# Introduction to N-Grams with NLTK

## Simple API overview

In [1]:
text = [['I','want','to','go','home'], ['This', 'file', 'contains', 'a', 'critical', 'bug']]

Getting all bigrams

In [2]:
from nltk.util import bigrams
list(bigrams(text[0]))

[('I', 'want'), ('want', 'to'), ('to', 'go'), ('go', 'home')]

Padding the sentence on both ends to mark its beginning and end

In [3]:
from nltk.lm.preprocessing import pad_both_ends
paddedSent=list(pad_both_ends(text[0], n=2))
print(paddedSent)

['<s>', 'I', 'want', 'to', 'go', 'home', '</s>']


Bigrams again...

In [4]:
list(bigrams(paddedSent))

[('<s>', 'I'),
 ('I', 'want'),
 ('want', 'to'),
 ('to', 'go'),
 ('go', 'home'),
 ('home', '</s>')]

Everygrams...

In [5]:
from nltk import everygrams
list(everygrams(paddedSent, max_len=3))

[('<s>',),
 ('<s>', 'I'),
 ('<s>', 'I', 'want'),
 ('I',),
 ('I', 'want'),
 ('I', 'want', 'to'),
 ('want',),
 ('want', 'to'),
 ('want', 'to', 'go'),
 ('to',),
 ('to', 'go'),
 ('to', 'go', 'home'),
 ('go',),
 ('go', 'home'),
 ('go', 'home', '</s>'),
 ('home',),
 ('home', '</s>'),
 ('</s>',)]

If we want to build a training set from all our sentences we need to flatten them

In [6]:
from nltk.lm.preprocessing import padded_everygram_pipeline
train, vocab = padded_everygram_pipeline(2, text)

In [7]:
text

[['I', 'want', 'to', 'go', 'home'],
 ['This', 'file', 'contains', 'a', 'critical', 'bug']]

In [8]:
list(train)

[<generator object everygrams at 0x10eb647b0>,
 <generator object everygrams at 0x10eb646a0>]
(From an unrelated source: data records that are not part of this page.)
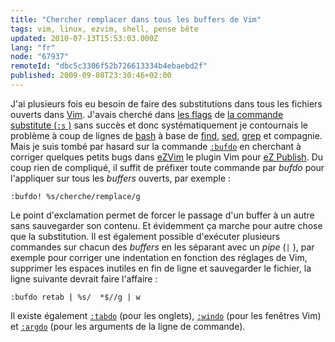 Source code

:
 ```yaml
---
title: "Chercher remplacer dans tous les buffers de Vim"
tags: vim, linux, ezvim, shell, pense bête
updated: 2010-07-13T15:53:03.000Z
lang: "fr"
node: "67937"
remoteId: "dbc5c3306f52b726613334b4ebaebd2f"
published: 2009-09-08T23:30:46+02:00
---
```


J'ai plusieurs fois eu besoin de faire des substitutions dans tous les fichiers ouverts dans [Vim](/tag/vim). J'avais cherché dans [les flags](http://vimdoc.sourceforge.net/htmldoc/change.html#:s_flags) de [la commande substitute (<code>:s</code>
)](http://vimdoc.sourceforge.net/htmldoc/change.html#:substitute) sans succès et donc systématiquement je contournais le problème à coup de lignes de [bash](http://pwet.fr/man/linux/commandes/bash) à base de [find](http://pwet.fr/man/linux/commandes/find), [sed](http://pwet.fr/man/linux/commandes/sed2), [grep](http://pwet.fr/man/linux/commandes/grep) et compagnie. Mais je suis tombé par hasard sur la commande [<code>:bufdo</code>](http://vimdoc.sourceforge.net/htmldoc/windows.html#:bufdo) en cherchant à corriger quelques petits bugs dans [eZVim](/post/ezvim-is-back) le plugin Vim pour [eZ Publish](/tag/ez-publish). Du coup rien de compliqué, il suffit de préfixer toute commande par *bufdo* pour l'appliquer sur tous les *buffers* ouverts, par exemple :

``` 
:bufdo! %s/cherche/remplace/g
```


Le point d'exclamation permet de forcer le passage d'un buffer à un autre sans sauvegarder son contenu. Et évidemment ça marche pour autre chose que la substitution. Il est également possible d'exécuter plusieurs commandes sur chacun des *buffers* en les séparant avec un *pipe* (<code>|</code>
), par exemple pour corriger une indentation en fonction des réglages de Vim, supprimer les espaces inutiles en fin de ligne et sauvegarder le fichier, la ligne suivante devrait faire l'affaire :

``` 
:bufdo retab | %s/  *$//g | w
```


Il existe également [<code>:tabdo</code>](http://vimdoc.sourceforge.net/htmldoc/tabpage.html#:tabdo) (pour les onglets), [<code>:windo</code>](http://vimdoc.sourceforge.net/htmldoc/windows.html#:windo) (pour les fenêtres Vim) et [<code>:argdo</code>](http://vimdoc.sourceforge.net/htmldoc/editing.html#:argdo) (pour les arguments de la ligne de commande).

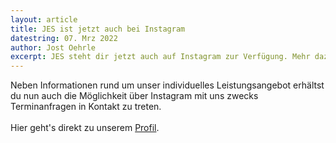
 ```yaml
---
layout: article
title: JES ist jetzt auch bei Instagram
datestring: 07. Mrz 2022
author: Jost Oehrle
excerpt: JES steht dir jetzt auch auf Instagram zur Verfügung. Mehr dazu erfährst du hier...
---
```


Neben Informationen rund um unser individuelles Leistungsangebot erhältst du nun auch die Möglichkeit über Instagram mit uns zwecks Terminanfragen in Kontakt zu treten.<br>
<br>
Hier geht's direkt zu unserem [Profil](https://www.instagram.com/jes.steuerrecht/).
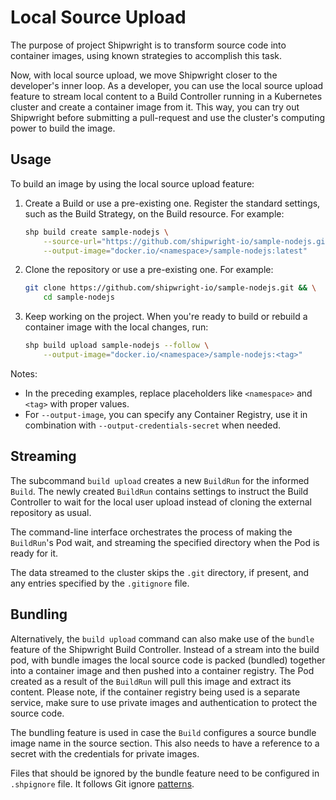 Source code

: # Local Source Upload

The purpose of project Shipwright is to transform source code into container images, using known strategies to accomplish this task.

Now, with local source upload, we move Shipwright closer to the developer's inner loop. As a developer, you can use the local source upload feature to stream local content to a Build Controller running in a Kubernetes cluster and create a container image from it. This way, you can try out Shipwright before submitting a pull-request and use the cluster's computing power to build the image.

## Usage

To build an image by using the local source upload feature:

1. Create a Build or use a pre-existing one. Register the standard settings, such as the Build Strategy, on the Build resource. For example:

   ```bash
   shp build create sample-nodejs \
       --source-url="https://github.com/shipwright-io/sample-nodejs.git" \
       --output-image="docker.io/<namespace>/sample-nodejs:latest"
   ```

1. Clone the repository or use a pre-existing one. For example:

   ```bash
   git clone https://github.com/shipwright-io/sample-nodejs.git && \
       cd sample-nodejs
   ```

1. Keep working on the project. When you're ready to build or rebuild a container image with the local changes, run:

   ```bash
   shp build upload sample-nodejs --follow \
       --output-image="docker.io/<namespace>/sample-nodejs:<tag>"
   ```

Notes:

- In the preceding examples, replace placeholders like `<namespace>` and `<tag>` with proper values.
- For `--output-image`, you can specify any Container Registry, use it in combination with `--output-credentials-secret` when needed.

## Streaming

The subcommand `build upload` creates a new `BuildRun` for the informed `Build`. The newly created `BuildRun` contains settings to instruct the Build Controller to wait for the local user upload instead of cloning the external repository as usual.

The command-line interface orchestrates the process of making the `BuildRun`'s Pod wait, and streaming the specified directory when the Pod is ready for it.

The data streamed to the cluster skips the `.git` directory, if present, and any entries specified by the `.gitignore` file.

## Bundling

Alternatively, the `build upload` command can also make use of the `bundle` feature of the Shipwright Build Controller. Instead of a stream into the build pod, with bundle images the local source code is packed (bundled) together into a container image and then pushed into a container registry. The Pod created as a result of the `BuildRun` will pull this image and extract its content. Please note, if the container registry being used is a separate service, make sure to use private images and authentication to protect the source code.

The bundling feature is used in case the `Build` configures a source bundle image name in the source section. This also needs to have a reference to a secret with the credentials for private images.

Files that should be ignored by the bundle feature need to be configured in `.shpignore` file. It follows Git ignore [patterns](https://git-scm.com/docs/gitignore#_pattern_format).
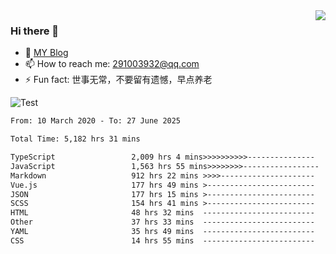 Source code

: <img align='right' src='https://github-readme-stats.vercel.app/api?username=niaogege&show_icons=true&theme=radical'/>

### Hi there 👋

- 🌱 [MY Blog](https://bythewayer.com/)
- 📫 How to reach me: 291003932@qq.com
- ⚡ Fun fact:  世事无常，不要留有遗憾，早点养老

![Test](https://github-readme-stats.vercel.app/api/top-langs/?username=niaogege&layout=compact)

<!--START_SECTION:waka-->

```txt
From: 10 March 2020 - To: 27 June 2025

Total Time: 5,182 hrs 31 mins

TypeScript                 2,009 hrs 4 mins>>>>>>>>>>---------------   38.77 %
JavaScript                 1,563 hrs 55 mins>>>>>>>>-----------------   30.18 %
Markdown                   912 hrs 22 mins >>>>---------------------   17.60 %
Vue.js                     177 hrs 49 mins >------------------------   03.43 %
JSON                       177 hrs 15 mins >------------------------   03.42 %
SCSS                       154 hrs 41 mins >------------------------   02.98 %
HTML                       48 hrs 32 mins  -------------------------   00.94 %
Other                      37 hrs 33 mins  -------------------------   00.72 %
YAML                       35 hrs 49 mins  -------------------------   00.69 %
CSS                        14 hrs 55 mins  -------------------------   00.29 %
```

<!--END_SECTION:waka-->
Importing the Maximum Likelihood Estimator and initializing it. The parameter is the maximum n-gram order the model will handle

In [9]:
from nltk.lm import MLE
MyModel = MLE(2)

In [10]:
MyModel

<nltk.lm.models.MLE at 0x10ac86d80>

Fitting the model

In [11]:
MyModel.fit(train, vocab)

In [12]:
MyModel

<nltk.lm.models.MLE at 0x10ac86d80>

In [13]:
print(MyModel.vocab)

<Vocabulary with cutoff=1 unk_label='<UNK>' and 14 items>


How big is its vocabulary?

In [14]:
len(MyModel.vocab)

14

Checking whether words are in the vocabulary...

In [15]:
MyModel.vocab.lookup("critical")

'critical'

## Training a model from a non-trivial corpus

Let's use Trump Tweets from here https://github.com/MarkHershey/CompleteTrumpTweetsArchive

In [16]:
with open("tweets.csv") as f:
    lines=f.readlines()

Cleanup function

In [29]:
import re
from nltk import sent_tokenize, word_tokenize
def cleanUp(text):
    #remove newlines
    text=text.strip()
    #remove tags
    text=re.sub("[@\#]\S+","",text)
    #remove URLS
    text=re.sub("https?://\S+","",text)
    text=re.sub("pic\.twitter\.com\S+","",text)
    #tokenize the tweet into sentences
    sentences=sent_tokenize(text)
    corpus=[]
    for sentence in sentences:
        words=word_tokenize(sentence)
        #take only words from tweets
        cleaned=[w.lower() for w in words if re.search("\w+",w)]
        corpus.append(cleaned)
    return corpus

  text=re.sub("[@\#]\S+","",text)
  text=re.sub("https?://\S+","",text)
  text=re.sub("pic\.twitter\.com\S+","",text)
  cleaned=[w.lower() for w in words if re.search("\w+",w)]


Cleaning up all sentences

In [18]:
allSentences=[]
for line in lines:
    allSentences.extend(cleanUp(line))

creating the training set and vocabulary, up to 3-grams

In [19]:
train, vocab = padded_everygram_pipeline(3, allSentences)

In [20]:
TrumpModel = MLE(3)
TrumpModel.fit(train, vocab)

Let's experiment with the model

In [21]:
TrumpModel.generate(2, ["i","will"],random_seed=3)

['be', 'interviewed']

In [22]:
TrumpModel.generate(2, ["make","america"],random_seed=5)

['great', 'again']

Let's evaluate the perplexity for some sequences of bigrams

In [23]:
TrumpModel.perplexity([['make','america'],['great','again']])

6.7922304393542845

In [24]:
TrumpModel.perplexity([['make','america'],['healthy']])

382.68996985395387

In [25]:
TrumpModel.score("america")

0.0015395876571475454

In [26]:
TrumpModel.counts[['great']]['again']

273